Solution: Install good quality desiccant breathers on your equipment
A good quality desiccant breather has a 3 micron filter as part of the design to help prevent harmful particles from being introduced into equipment. As a result, premature equipment failures, loss of capacity and unneeded maintenance expenses will largely be prevented.
Additionally, desiccant breathers provide an insight into the equipment health through how the desiccant is being spent.
It is very important to have good quality desiccant breathers installed on equipment to prevent the introduction of equipment defects and help improve your return on assets.
Desiccant Breather Assessment
- If the top of the desiccant breather is pink there is an internal moisture source from the reservoir headspace.
- If the bottom of desiccant breather turns pink first then there is an external moisture source from the outside environment.
- If the desiccant breather turns amber or brown instead of pink, then it is likely an indication of oil misting.
- If the breather has turned completely pink then the desiccant is spent and the breather is at full water saturation.

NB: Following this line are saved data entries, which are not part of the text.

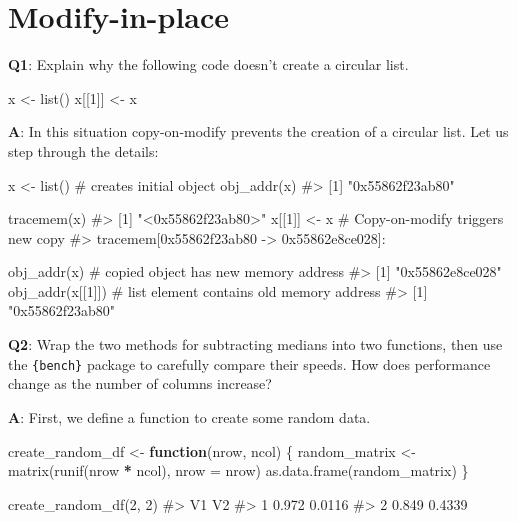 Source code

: \documentclass[
]{krantz}
\makeatletter
\newenvironment{Shaded}{\begin{snugshade}}{\end{snugshade}}
\newcommand{\CommentTok}[1]{\textcolor[rgb]{0.56,0.35,0.01}{\textit{#1}}}
\newcommand{\ControlFlowTok}[1]{\textcolor[rgb]{0.13,0.29,0.53}{\textbf{#1}}}
\newcommand{\DataTypeTok}[1]{\textcolor[rgb]{0.13,0.29,0.53}{#1}}
\newcommand{\DecValTok}[1]{\textcolor[rgb]{0.00,0.00,0.81}{#1}}
\newcommand{\KeywordTok}[1]{\textcolor[rgb]{0.13,0.29,0.53}{\textbf{#1}}}
\newcommand{\NormalTok}[1]{#1}
\newcommand{\OperatorTok}[1]{\textcolor[rgb]{0.81,0.36,0.00}{\textbf{#1}}}
\newcommand{\StringTok}[1]{\textcolor[rgb]{0.31,0.60,0.02}{#1}}
\newenvironment{kframe}{%
\medskip{}
\setlength{\fboxsep}{.8em}
 \def\at@end@of@kframe{}%
 \ifinner\ifhmode%
  \def\at@end@of@kframe{\end{minipage}}%
  \begin{minipage}{\columnwidth}%
 \fi\fi%
 \def\FrameCommand##1{\hskip\@totalleftmargin \hskip-\fboxsep
 \colorbox{shadecolor}{##1}\hskip-\fboxsep
     \hskip-\linewidth \hskip-\@totalleftmargin \hskip\columnwidth}%
 \MakeFramed {\advance\hsize-\width
   \@totalleftmargin\z@ \linewidth\hsize
   \@setminipage}}%
 {\par\unskip\endMakeFramed%
 \at@end@of@kframe}
\renewenvironment{Shaded}{\begin{kframe}}{\end{kframe}}
\renewcommand{\KeywordTok} [1]{\textcolor[rgb]{0.00,0.44,0.13}{{#1}}}
\renewcommand{\DataTypeTok}[1]{\textcolor[rgb]{0.56,0.13,0.00}{{#1}}}
\renewcommand{\DecValTok}  [1]{\textcolor[rgb]{0.25,0.63,0.44}{{#1}}}
\renewcommand{\StringTok}  [1]{\textcolor[rgb]{0.25,0.44,0.63}{{#1}}}
\renewcommand{\CommentTok} [1]{\textcolor[rgb]{0.38,0.63,0.69}{{#1}}}
\renewcommand{\NormalTok}  [1]{{#1}}
\makeatother
\begin{document}
\hypertarget{modify-in-place}{%
\section{Modify-in-place}\label{modify-in-place}}

\textbf{{Q1}}: Explain why the following code doesn't create a circular list.

\begin{Shaded}
\begin{Highlighting}[]
\NormalTok{x <-}\StringTok{ }\KeywordTok{list}\NormalTok{()}
\NormalTok{x[[}\DecValTok{1}\NormalTok{]] <-}\StringTok{ }\NormalTok{x}
\end{Highlighting}
\end{Shaded}

\textbf{{A}}: In this situation copy-on-modify prevents the creation of a circular list. Let us step through the details:

\begin{Shaded}
\begin{Highlighting}[]
\NormalTok{x <-}\StringTok{ }\KeywordTok{list}\NormalTok{()  }\CommentTok{# creates initial object}
\KeywordTok{obj_addr}\NormalTok{(x)}
\CommentTok{#> [1] "0x55862f23ab80"}

\KeywordTok{tracemem}\NormalTok{(x)}
\CommentTok{#> [1] "<0x55862f23ab80>"}
\NormalTok{x[[}\DecValTok{1}\NormalTok{]] <-}\StringTok{ }\NormalTok{x  }\CommentTok{# Copy-on-modify triggers new copy}
\CommentTok{#> tracemem[0x55862f23ab80 -> 0x55862e8ce028]:}

\KeywordTok{obj_addr}\NormalTok{(x)       }\CommentTok{# copied object has new memory address}
\CommentTok{#> [1] "0x55862e8ce028"}
\KeywordTok{obj_addr}\NormalTok{(x[[}\DecValTok{1}\NormalTok{]])  }\CommentTok{# list element contains old memory address}
\CommentTok{#> [1] "0x55862f23ab80"}
\end{Highlighting}
\end{Shaded}

\textbf{{Q2}}: Wrap the two methods for subtracting medians into two functions, then use the \texttt{\{bench\}} package to carefully compare their speeds. How does performance change as the number of columns increase?

\textbf{{A}}: First, we define a function to create some random data.

\begin{Shaded}
\begin{Highlighting}[]
\NormalTok{create_random_df <-}\StringTok{ }\ControlFlowTok{function}\NormalTok{(nrow, ncol) \{}
\NormalTok{  random_matrix <-}\StringTok{ }\KeywordTok{matrix}\NormalTok{(}\KeywordTok{runif}\NormalTok{(nrow }\OperatorTok{*}\StringTok{ }\NormalTok{ncol), }\DataTypeTok{nrow =}\NormalTok{ nrow)}
  \KeywordTok{as.data.frame}\NormalTok{(random_matrix)}
\NormalTok{\}}

\KeywordTok{create_random_df}\NormalTok{(}\DecValTok{2}\NormalTok{, }\DecValTok{2}\NormalTok{)}
\CommentTok{#>      V1     V2}
\CommentTok{#> 1 0.972 0.0116}
\CommentTok{#> 2 0.849 0.4339}
\end{Highlighting}
\end{Shaded}
\end{document}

- Reservoir water content: If the breather changes quickly from blue to pink when first installed, then the breather is likely working to remove water already in the system. It may take two to three breathers to dry the headspace before the breather begins operating normally.
- Sizing: If breathers continue to spend quickly, the size may not be appropriate for the application.
Things to check if your breather is not spending at all
- Dry Environment: If the environment has been abnormally dry there may not be enough ambient moisture for the silica to adsorb.
- Breather Size: The breather may be larger than what is required for the system. Check the recommended system sizing. The breather should be changed after one year, regardless of visible condition, to renew particle filtration.
- Intake Holes: Check that the proper number of plugs have been removed. Instructions on the breather packaging indicate how many holes are needed for various air flow requirements.
Note: The actual color changes above will vary depending on the supplier of the desiccant breather. All breathers will have some type of color change indicating condition. The above colors are applicable to two well-known desiccant breather manufacturers.
Desiccant Breather Air Vent Plugs
- Some combination of air vents should always be pulled depending on the air flow in the machine. This is a common mistake when installing breathers.
- If the CFM is greater than 12-16 CFM you should pull all of the air vents from the breather.
- When selecting a breather, always select a model with a CFM rating greater than the CFM requirements of the application.
- Breathers should not be selected by the size of the tank or reservoir. Breather size is always determined by the maximum fluid movement in/out of the fluid reservoir.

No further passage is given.